Research has shown that where firms automatically sign employees up to whatever pension arrangements they have, putting the obligation on the employee to opt out if he doesn't want to participate, membership tends to be some 30 per cent higher.

Yet this of itself plainly won't solve the problem of providing adequate second-tier pension arrangements. Many small employers don't even offer stakeholder pension arrangements, which are generally not worth having anyway.

The big question for business right now is whether the Government might be persuaded to go a stage further and introduce a state sponsored "auto-enrollment" scheme, where unless employees deliberately opt out, a set sum will automatically be deducted from salary to be invested by the private sector through a centrally administered scheme. Just such an approach is being adopted in New Zealand, while the Pensions Commission chairman, Mr Turner, has confessed to being quite taken by the idea.
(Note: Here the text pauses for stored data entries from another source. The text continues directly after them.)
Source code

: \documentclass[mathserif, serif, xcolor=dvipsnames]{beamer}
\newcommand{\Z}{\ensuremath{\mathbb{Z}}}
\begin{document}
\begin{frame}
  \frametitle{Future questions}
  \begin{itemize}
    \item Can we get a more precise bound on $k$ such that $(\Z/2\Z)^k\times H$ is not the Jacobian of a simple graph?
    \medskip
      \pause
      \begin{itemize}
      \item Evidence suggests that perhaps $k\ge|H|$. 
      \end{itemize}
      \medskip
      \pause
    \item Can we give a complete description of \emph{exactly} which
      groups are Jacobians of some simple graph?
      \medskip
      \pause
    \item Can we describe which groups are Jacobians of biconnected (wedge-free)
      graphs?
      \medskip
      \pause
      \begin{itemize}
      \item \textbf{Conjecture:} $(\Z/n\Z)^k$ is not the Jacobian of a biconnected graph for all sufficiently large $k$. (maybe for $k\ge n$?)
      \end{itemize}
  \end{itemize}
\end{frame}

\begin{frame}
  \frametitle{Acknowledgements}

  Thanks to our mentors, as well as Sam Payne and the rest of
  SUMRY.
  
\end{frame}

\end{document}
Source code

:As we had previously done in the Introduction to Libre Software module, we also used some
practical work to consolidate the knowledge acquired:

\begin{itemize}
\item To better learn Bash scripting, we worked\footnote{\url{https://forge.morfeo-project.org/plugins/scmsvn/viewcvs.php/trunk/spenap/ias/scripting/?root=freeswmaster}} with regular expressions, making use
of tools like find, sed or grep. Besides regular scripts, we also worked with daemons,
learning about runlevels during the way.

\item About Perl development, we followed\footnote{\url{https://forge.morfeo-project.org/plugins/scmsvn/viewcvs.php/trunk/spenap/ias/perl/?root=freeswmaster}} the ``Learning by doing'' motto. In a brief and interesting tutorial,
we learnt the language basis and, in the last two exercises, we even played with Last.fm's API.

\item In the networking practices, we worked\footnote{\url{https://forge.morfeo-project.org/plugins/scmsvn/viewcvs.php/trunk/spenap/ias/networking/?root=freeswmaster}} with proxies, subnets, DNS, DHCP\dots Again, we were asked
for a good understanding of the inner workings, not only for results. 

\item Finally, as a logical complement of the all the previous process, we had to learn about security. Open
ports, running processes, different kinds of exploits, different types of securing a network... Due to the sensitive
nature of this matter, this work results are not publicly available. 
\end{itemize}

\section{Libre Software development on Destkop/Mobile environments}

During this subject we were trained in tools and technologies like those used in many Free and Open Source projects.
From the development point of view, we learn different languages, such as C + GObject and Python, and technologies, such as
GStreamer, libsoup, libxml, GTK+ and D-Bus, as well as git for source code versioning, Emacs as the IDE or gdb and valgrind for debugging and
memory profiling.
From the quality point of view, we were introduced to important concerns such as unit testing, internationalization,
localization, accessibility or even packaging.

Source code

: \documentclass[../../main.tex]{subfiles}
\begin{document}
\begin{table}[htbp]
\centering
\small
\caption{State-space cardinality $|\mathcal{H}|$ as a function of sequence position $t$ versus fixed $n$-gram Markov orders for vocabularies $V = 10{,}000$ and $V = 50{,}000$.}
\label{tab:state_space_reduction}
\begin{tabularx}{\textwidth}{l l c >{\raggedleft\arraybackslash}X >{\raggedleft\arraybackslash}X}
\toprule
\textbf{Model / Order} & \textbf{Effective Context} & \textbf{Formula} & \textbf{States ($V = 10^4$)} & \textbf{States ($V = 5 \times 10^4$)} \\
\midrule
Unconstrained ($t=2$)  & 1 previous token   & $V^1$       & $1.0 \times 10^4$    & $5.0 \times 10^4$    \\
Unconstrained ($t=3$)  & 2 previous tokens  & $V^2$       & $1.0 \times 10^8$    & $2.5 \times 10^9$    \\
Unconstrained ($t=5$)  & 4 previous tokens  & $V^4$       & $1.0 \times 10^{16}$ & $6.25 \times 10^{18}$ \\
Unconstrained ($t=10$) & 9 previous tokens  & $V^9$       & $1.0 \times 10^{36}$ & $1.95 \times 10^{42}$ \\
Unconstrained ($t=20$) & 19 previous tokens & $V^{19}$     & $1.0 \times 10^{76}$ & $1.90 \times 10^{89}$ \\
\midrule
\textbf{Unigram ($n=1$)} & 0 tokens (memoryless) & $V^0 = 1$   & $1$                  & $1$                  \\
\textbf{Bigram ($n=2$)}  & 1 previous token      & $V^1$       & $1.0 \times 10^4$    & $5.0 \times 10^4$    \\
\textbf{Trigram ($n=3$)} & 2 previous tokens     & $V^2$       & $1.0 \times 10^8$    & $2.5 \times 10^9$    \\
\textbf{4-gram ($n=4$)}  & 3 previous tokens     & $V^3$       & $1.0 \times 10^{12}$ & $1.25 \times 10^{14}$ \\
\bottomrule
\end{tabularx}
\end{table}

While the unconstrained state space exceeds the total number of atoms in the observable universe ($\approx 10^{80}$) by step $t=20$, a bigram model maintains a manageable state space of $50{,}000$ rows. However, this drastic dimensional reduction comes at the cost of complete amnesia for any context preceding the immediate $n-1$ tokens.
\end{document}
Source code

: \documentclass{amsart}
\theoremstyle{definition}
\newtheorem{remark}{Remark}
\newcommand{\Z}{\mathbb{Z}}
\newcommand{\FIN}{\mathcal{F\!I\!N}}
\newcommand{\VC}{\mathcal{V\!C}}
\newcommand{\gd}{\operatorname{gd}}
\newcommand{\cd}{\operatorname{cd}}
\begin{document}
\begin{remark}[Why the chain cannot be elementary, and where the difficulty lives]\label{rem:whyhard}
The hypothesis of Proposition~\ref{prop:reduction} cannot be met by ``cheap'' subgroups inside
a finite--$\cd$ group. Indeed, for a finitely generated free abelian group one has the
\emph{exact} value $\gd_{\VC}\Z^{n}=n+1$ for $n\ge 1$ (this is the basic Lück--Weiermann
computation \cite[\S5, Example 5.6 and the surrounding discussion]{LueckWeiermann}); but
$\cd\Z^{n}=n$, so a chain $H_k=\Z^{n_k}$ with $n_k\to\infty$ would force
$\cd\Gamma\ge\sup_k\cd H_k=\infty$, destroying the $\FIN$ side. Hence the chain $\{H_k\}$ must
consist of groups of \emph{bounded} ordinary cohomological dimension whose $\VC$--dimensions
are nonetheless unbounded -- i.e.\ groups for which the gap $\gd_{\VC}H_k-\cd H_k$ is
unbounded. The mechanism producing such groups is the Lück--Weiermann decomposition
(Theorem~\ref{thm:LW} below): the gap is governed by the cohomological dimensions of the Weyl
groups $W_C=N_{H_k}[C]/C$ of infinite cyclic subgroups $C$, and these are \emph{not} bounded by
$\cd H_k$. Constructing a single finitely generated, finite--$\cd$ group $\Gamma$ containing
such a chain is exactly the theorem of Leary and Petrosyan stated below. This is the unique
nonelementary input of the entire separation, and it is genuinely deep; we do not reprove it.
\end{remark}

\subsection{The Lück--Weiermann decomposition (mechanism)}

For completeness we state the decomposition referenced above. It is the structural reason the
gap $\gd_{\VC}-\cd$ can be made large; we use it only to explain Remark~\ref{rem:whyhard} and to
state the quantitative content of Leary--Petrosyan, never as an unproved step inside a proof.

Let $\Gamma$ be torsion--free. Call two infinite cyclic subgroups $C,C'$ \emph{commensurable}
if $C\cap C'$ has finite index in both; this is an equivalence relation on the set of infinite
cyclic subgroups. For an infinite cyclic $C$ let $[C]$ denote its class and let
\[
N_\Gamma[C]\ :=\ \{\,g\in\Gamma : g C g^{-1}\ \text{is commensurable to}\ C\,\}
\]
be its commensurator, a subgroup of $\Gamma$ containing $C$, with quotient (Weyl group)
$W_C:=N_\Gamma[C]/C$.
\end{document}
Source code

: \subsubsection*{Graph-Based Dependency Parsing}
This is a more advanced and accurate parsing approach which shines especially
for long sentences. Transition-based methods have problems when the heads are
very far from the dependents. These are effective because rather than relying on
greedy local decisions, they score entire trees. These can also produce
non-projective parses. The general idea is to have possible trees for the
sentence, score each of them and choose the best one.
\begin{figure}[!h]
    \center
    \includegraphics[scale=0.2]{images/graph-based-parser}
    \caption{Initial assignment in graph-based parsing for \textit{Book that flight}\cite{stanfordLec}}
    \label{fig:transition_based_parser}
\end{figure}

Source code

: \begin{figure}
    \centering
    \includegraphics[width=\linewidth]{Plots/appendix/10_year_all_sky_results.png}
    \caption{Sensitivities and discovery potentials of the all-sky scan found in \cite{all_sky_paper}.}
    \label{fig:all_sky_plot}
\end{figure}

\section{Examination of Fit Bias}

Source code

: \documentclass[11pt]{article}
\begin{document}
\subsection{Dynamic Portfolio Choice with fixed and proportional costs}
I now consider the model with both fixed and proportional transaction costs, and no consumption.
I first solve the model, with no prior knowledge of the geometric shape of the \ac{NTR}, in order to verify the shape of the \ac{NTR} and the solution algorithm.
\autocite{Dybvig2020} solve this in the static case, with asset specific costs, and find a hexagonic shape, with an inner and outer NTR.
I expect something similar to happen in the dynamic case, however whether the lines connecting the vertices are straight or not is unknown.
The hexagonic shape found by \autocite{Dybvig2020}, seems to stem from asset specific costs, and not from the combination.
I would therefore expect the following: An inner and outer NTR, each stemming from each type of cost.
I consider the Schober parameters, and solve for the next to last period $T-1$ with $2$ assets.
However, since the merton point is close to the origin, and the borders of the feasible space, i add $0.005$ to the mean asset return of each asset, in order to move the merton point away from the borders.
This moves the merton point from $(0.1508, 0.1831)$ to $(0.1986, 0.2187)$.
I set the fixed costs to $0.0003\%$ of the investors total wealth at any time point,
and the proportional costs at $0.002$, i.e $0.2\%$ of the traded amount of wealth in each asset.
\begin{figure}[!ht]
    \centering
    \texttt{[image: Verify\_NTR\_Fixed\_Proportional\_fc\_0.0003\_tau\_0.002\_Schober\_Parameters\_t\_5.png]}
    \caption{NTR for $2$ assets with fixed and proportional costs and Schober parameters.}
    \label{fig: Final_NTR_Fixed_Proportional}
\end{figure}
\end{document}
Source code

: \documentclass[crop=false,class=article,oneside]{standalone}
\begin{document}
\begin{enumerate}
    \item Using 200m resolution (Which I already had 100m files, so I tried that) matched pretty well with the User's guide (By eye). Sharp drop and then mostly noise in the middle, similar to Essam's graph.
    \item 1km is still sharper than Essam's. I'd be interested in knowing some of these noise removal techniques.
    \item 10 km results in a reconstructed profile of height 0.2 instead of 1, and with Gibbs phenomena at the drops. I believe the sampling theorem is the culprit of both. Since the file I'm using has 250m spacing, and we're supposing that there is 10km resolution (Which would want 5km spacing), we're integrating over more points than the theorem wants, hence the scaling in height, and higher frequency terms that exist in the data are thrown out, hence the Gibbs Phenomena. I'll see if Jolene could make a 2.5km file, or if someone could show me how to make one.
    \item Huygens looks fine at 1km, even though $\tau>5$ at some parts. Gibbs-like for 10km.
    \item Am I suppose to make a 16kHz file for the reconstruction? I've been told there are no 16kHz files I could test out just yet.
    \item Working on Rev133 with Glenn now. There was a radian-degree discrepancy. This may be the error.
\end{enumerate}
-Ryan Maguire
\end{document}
Whether the Government can be persuaded is not yet clear. For the savings industry, it would be like manna from heaven, dramatically increasing the amount going into long-term savings, though plainly at fund management charges set so low by the Government that everyone might have some difficulty making any money out of them.

The advantages for business are, however, far from obvious. Any such system would involve extra administrative costs, there is bound to be some transitional effect on consumption and wage demands, and if employers were required to match employee contributions, there would be a quite dramatic impact on general business costs. This is a debate that will run and run.

Lord King flies off into the sunset

Lord King of Wartnaby, who died yesterday aged 87, was one of those larger than life industrialists that came to define Mrs Thatcher's Britain, an old war horse of a businessman who though he made his pile in the 1950s and 1960s didn't come to public prominence until he was in his sixties, when he was appointed chairman of British Airways with the seemingly impossible task of privatising what was then a seriously loss-making airline.

He had to fight long and hard to achieve it. When asked at a particularly fraught moment in the process whether he would be resigning over the Government's apparent unwillingness to back him, he replied in characteristically dismissive fashion: "I don't do resignations, I only take them". On another occasion, asked to assess the findings of a staff survey which enquired of employees what they thought their role was at BA, he said: "There was only one honest answer from the lot of them, which was the man who wrote I haven't a clue".

Surprisingly, given how many of them he fired, he enjoyed a curiously affectionate relationship with his staff, born, I guess, out of the success they achieved together. Under his watch, BA did indeed become the world's favourite airline with a reputation for top notch service which helped cement through transatlantic travel an Anglo-American relationship that was to become key to the City's continued success as a financial centre.

Lord King wasn't without his faults, which he wore, well tattooed, on his forearm: he once withdrew all his advertising from The Independent for describing him as a "cantankerous old bully", which he undoubtedly was. And he perhaps defended the fruits of monopoly too fiercely and for too long for anyone's good. He was pretty much gone by the time the revolution in low-cost air travel arrived, but he did leave BA singular unprepared for it.

That said, BA has emerged from the perfect storm of 9/11, Sars, recession, war in Iraq and a spiralling oil price in better shape than almost any other full service, international airline in the world. In part, that's down to the ground work achieved by Lord King and his loyal steward, Lord Marshall. They don't make them like Lord King any longer. He'll be missed.